What you need to do -
Below are the entries; state how many of their lines contain the string "tuning", and nothing more.

(Records from a collection)
- Opening Delimiter -

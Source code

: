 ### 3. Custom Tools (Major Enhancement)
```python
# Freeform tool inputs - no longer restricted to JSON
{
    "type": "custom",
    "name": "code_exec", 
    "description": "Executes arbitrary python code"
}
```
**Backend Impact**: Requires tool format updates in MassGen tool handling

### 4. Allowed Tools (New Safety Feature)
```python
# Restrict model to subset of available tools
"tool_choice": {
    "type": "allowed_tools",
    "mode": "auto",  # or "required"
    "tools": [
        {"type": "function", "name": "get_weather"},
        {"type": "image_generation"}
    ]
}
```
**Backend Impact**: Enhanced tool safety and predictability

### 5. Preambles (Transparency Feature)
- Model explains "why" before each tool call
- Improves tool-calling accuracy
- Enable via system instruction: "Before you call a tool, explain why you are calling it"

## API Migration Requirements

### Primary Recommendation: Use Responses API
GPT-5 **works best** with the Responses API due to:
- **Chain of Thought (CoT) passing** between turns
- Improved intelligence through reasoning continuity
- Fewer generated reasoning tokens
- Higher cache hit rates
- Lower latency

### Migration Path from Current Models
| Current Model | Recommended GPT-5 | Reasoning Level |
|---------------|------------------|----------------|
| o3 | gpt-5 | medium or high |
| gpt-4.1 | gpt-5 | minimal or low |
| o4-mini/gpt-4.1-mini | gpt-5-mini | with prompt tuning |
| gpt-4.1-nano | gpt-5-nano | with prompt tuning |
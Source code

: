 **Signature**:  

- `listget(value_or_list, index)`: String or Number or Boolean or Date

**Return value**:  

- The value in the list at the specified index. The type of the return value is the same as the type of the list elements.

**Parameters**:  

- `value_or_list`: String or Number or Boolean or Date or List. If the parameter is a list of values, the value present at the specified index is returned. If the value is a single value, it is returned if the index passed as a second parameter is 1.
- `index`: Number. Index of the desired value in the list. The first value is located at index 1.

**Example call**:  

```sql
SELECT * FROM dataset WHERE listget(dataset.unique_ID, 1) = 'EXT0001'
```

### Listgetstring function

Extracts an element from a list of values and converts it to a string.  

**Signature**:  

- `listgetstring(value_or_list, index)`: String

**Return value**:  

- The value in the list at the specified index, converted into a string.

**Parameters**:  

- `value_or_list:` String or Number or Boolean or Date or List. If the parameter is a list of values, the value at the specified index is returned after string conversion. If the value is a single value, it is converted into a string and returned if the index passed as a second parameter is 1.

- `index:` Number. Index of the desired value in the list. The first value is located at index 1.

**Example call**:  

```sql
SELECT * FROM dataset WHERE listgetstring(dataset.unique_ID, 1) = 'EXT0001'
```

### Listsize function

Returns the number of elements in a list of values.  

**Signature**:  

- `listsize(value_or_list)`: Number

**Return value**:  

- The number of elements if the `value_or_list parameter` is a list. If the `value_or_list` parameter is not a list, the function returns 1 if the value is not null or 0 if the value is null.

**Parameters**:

- Closing Delimiter -

Solved exercise -
2